Work task: Write out the listing again, exactly as it appears below.
(Data for processing Opens)
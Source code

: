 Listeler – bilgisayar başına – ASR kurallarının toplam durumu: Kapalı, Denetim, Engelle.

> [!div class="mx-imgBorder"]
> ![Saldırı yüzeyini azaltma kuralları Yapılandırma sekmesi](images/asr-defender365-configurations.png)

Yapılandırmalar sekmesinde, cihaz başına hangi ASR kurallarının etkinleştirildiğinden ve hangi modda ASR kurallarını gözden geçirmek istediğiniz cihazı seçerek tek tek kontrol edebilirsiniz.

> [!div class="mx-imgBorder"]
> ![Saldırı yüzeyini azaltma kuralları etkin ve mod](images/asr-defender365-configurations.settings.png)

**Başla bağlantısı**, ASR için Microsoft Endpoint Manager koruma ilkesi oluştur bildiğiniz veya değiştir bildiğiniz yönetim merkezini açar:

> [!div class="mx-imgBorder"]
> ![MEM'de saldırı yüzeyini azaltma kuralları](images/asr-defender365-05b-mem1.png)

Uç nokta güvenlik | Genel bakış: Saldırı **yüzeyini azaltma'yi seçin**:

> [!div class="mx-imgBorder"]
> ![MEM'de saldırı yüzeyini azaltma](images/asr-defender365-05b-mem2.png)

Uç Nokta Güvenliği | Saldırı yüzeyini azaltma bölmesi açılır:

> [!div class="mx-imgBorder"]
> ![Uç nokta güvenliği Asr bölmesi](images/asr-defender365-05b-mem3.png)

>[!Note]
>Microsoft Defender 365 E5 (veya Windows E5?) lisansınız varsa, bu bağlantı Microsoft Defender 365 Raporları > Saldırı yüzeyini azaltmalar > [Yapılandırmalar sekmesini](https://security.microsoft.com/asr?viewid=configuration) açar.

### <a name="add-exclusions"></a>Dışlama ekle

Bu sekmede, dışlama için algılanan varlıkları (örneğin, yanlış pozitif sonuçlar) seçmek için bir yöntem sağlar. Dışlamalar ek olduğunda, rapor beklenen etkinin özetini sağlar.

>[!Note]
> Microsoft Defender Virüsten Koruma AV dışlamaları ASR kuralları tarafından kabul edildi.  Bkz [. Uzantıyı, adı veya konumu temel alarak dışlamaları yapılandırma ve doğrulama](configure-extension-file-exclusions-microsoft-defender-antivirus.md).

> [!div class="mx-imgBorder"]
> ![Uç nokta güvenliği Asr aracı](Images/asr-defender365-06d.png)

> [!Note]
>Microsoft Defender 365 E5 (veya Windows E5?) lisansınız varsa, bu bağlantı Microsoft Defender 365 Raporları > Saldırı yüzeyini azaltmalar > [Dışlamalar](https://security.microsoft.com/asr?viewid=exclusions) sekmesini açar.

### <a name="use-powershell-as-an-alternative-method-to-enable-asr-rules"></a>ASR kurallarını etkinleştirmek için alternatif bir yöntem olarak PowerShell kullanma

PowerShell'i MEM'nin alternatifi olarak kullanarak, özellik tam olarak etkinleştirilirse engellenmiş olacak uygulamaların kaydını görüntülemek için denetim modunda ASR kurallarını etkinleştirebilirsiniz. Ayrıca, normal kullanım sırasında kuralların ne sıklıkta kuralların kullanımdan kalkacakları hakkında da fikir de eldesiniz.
(Data for processing Closes)
Exercise result:
Source code

: Listeler – bilgisayar başına – ASR kurallarının toplam durumu: Kapalı, Denetim, Engelle.

> [!div class="mx-imgBorder"]
> ![Saldırı yüzeyini azaltma kuralları Yapılandırma sekmesi](images/asr-defender365-configurations.png)

Yapılandırmalar sekmesinde, cihaz başına hangi ASR kurallarının etkinleştirildiğinden ve hangi modda ASR kurallarını gözden geçirmek istediğiniz cihazı seçerek tek tek kontrol edebilirsiniz.

> [!div class="mx-imgBorder"]
> ![Saldırı yüzeyini azaltma kuralları etkin ve mod](images/asr-defender365-configurations.settings.png)

**Başla bağlantısı**, ASR için Microsoft Endpoint Manager koruma ilkesi oluştur bildiğiniz veya değiştir bildiğiniz yönetim merkezini açar:

> [!div class="mx-imgBorder"]
> ![MEM'de saldırı yüzeyini azaltma kuralları](images/asr-defender365-05b-mem1.png)

Uç nokta güvenlik | Genel bakış: Saldırı **yüzeyini azaltma'yi seçin**:

> [!div class="mx-imgBorder"]
> ![MEM'de saldırı yüzeyini azaltma](images/asr-defender365-05b-mem2.png)

Uç Nokta Güvenliği | Saldırı yüzeyini azaltma bölmesi açılır:

> [!div class="mx-imgBorder"]
> ![Uç nokta güvenliği Asr bölmesi](images/asr-defender365-05b-mem3.png)

>[!Note]
>Microsoft Defender 365 E5 (veya Windows E5?) lisansınız varsa, bu bağlantı Microsoft Defender 365 Raporları > Saldırı yüzeyini azaltmalar > [Yapılandırmalar sekmesini](https://security.microsoft.com/asr?viewid=configuration) açar.

### <a name="add-exclusions"></a>Dışlama ekle

Bu sekmede, dışlama için algılanan varlıkları (örneğin, yanlış pozitif sonuçlar) seçmek için bir yöntem sağlar. Dışlamalar ek olduğunda, rapor beklenen etkinin özetini sağlar.

>[!Note]
> Microsoft Defender Virüsten Koruma AV dışlamaları ASR kuralları tarafından kabul edildi.  Bkz [. Uzantıyı, adı veya konumu temel alarak dışlamaları yapılandırma ve doğrulama](configure-extension-file-exclusions-microsoft-defender-antivirus.md).

> [!div class="mx-imgBorder"]
> ![Uç nokta güvenliği Asr aracı](Images/asr-defender365-06d.png)

> [!Note]
>Microsoft Defender 365 E5 (veya Windows E5?) lisansınız varsa, bu bağlantı Microsoft Defender 365 Raporları > Saldırı yüzeyini azaltmalar > [Dışlamalar](https://security.microsoft.com/asr?viewid=exclusions) sekmesini açar.

### <a name="use-powershell-as-an-alternative-method-to-enable-asr-rules"></a>ASR kurallarını etkinleştirmek için alternatif bir yöntem olarak PowerShell kullanma

PowerShell'i MEM'nin alternatifi olarak kullanarak, özellik tam olarak etkinleştirilirse engellenmiş olacak uygulamaların kaydını görüntülemek için denetim modunda ASR kurallarını etkinleştirebilirsiniz. Ayrıca, normal kullanım sırasında kuralların ne sıklıkta kuralların kullanımdan kalkacakları hakkında da fikir de eldesiniz.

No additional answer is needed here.